Wherever the word "Next" appears in a line below, that line counts; report the total number of such lines only.

........

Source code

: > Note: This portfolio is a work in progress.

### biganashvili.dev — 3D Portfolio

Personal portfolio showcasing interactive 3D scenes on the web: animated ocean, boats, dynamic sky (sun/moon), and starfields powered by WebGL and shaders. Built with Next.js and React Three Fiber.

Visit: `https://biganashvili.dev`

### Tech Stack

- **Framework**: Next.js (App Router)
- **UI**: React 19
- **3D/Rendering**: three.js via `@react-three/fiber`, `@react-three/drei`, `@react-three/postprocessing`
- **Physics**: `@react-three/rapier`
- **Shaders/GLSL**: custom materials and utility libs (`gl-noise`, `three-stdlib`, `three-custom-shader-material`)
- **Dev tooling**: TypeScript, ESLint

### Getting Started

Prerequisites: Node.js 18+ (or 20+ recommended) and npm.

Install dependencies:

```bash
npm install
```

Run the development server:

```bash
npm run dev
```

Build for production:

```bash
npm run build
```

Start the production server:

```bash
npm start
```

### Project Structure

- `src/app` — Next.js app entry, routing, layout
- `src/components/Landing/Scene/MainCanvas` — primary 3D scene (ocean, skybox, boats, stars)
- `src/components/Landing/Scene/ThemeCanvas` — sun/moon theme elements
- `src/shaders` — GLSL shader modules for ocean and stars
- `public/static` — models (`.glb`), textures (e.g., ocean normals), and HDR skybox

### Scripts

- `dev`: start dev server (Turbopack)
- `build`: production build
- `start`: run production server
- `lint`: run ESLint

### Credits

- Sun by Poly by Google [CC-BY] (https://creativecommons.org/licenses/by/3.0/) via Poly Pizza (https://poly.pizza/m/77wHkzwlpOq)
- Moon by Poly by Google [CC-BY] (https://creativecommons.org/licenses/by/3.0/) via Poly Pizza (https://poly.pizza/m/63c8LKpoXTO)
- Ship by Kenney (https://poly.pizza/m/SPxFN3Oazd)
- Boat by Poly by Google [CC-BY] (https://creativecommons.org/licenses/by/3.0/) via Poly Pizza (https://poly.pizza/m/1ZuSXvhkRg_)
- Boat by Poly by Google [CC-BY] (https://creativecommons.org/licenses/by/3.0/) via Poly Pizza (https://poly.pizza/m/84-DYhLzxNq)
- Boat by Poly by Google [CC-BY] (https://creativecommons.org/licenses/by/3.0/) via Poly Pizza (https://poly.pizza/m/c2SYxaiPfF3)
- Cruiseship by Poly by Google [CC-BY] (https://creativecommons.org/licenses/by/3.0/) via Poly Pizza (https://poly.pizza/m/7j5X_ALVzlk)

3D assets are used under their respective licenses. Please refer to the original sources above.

........

# Expected answer:
3